The data Block Start

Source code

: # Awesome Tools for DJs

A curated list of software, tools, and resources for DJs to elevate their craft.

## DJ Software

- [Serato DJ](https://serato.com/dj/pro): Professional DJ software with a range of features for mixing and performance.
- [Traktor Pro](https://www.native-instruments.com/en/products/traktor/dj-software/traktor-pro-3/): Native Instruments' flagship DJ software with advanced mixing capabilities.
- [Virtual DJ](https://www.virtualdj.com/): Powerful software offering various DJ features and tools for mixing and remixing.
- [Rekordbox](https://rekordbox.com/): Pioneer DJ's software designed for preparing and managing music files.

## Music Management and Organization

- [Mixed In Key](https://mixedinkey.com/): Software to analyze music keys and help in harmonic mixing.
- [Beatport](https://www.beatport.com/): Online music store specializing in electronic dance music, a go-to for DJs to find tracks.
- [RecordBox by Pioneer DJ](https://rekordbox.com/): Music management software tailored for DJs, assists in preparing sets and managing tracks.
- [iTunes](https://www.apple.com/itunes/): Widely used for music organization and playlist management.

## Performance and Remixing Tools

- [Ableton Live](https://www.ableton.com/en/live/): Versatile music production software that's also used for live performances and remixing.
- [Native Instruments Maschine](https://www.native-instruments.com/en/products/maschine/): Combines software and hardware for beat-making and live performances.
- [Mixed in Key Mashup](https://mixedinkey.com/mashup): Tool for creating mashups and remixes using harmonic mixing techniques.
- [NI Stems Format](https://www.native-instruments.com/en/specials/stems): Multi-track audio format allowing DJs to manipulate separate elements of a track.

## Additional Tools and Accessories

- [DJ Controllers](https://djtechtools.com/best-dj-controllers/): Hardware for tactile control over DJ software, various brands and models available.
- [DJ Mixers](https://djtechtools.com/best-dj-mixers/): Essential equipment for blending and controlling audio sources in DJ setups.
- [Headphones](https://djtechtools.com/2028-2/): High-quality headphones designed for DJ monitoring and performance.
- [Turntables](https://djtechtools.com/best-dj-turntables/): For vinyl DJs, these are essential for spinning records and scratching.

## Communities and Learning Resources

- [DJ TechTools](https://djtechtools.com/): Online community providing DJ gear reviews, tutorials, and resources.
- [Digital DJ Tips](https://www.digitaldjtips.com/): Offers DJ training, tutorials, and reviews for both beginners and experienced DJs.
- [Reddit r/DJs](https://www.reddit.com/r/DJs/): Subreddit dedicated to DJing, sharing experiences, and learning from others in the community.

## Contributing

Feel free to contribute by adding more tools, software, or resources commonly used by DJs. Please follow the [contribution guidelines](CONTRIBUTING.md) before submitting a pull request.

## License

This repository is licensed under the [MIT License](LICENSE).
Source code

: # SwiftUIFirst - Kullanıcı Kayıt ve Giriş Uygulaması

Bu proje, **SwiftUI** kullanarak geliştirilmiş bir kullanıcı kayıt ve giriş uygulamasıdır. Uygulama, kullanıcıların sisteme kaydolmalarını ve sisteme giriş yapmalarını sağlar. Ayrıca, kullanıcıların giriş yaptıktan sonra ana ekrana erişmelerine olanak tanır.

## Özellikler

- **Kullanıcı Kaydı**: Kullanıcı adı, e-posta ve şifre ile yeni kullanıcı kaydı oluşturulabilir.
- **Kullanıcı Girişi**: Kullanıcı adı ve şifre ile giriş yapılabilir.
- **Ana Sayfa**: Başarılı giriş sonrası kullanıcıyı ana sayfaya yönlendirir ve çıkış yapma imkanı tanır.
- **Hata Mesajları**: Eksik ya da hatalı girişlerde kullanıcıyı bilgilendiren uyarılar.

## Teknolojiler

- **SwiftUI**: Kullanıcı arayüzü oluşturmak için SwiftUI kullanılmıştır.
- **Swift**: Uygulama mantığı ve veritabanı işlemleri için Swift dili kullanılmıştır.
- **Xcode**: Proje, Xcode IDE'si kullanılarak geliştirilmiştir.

The data Block End

- Activity: The requested lines run from the one with "- **Kullanıcı Kaydı**: Kullanıcı" through the last line of the records. Return them exactly.

- Worked solution:
- **Kullanıcı Kaydı**: Kullanıcı adı, e-posta ve şifre ile yeni kullanıcı kaydı oluşturulabilir.
- **Kullanıcı Girişi**: Kullanıcı adı ve şifre ile giriş yapılabilir.
- **Ana Sayfa**: Başarılı giriş sonrası kullanıcıyı ana sayfaya yönlendirir ve çıkış yapma imkanı tanır.
- **Hata Mesajları**: Eksik ya da hatalı girişlerde kullanıcıyı bilgilendiren uyarılar.

## Teknolojiler

- **SwiftUI**: Kullanıcı arayüzü oluşturmak için SwiftUI kullanılmıştır.
- **Swift**: Uygulama mantığı ve veritabanı işlemleri için Swift dili kullanılmıştır.
- **Xcode**: Proje, Xcode IDE'si kullanılarak geliştirilmiştir.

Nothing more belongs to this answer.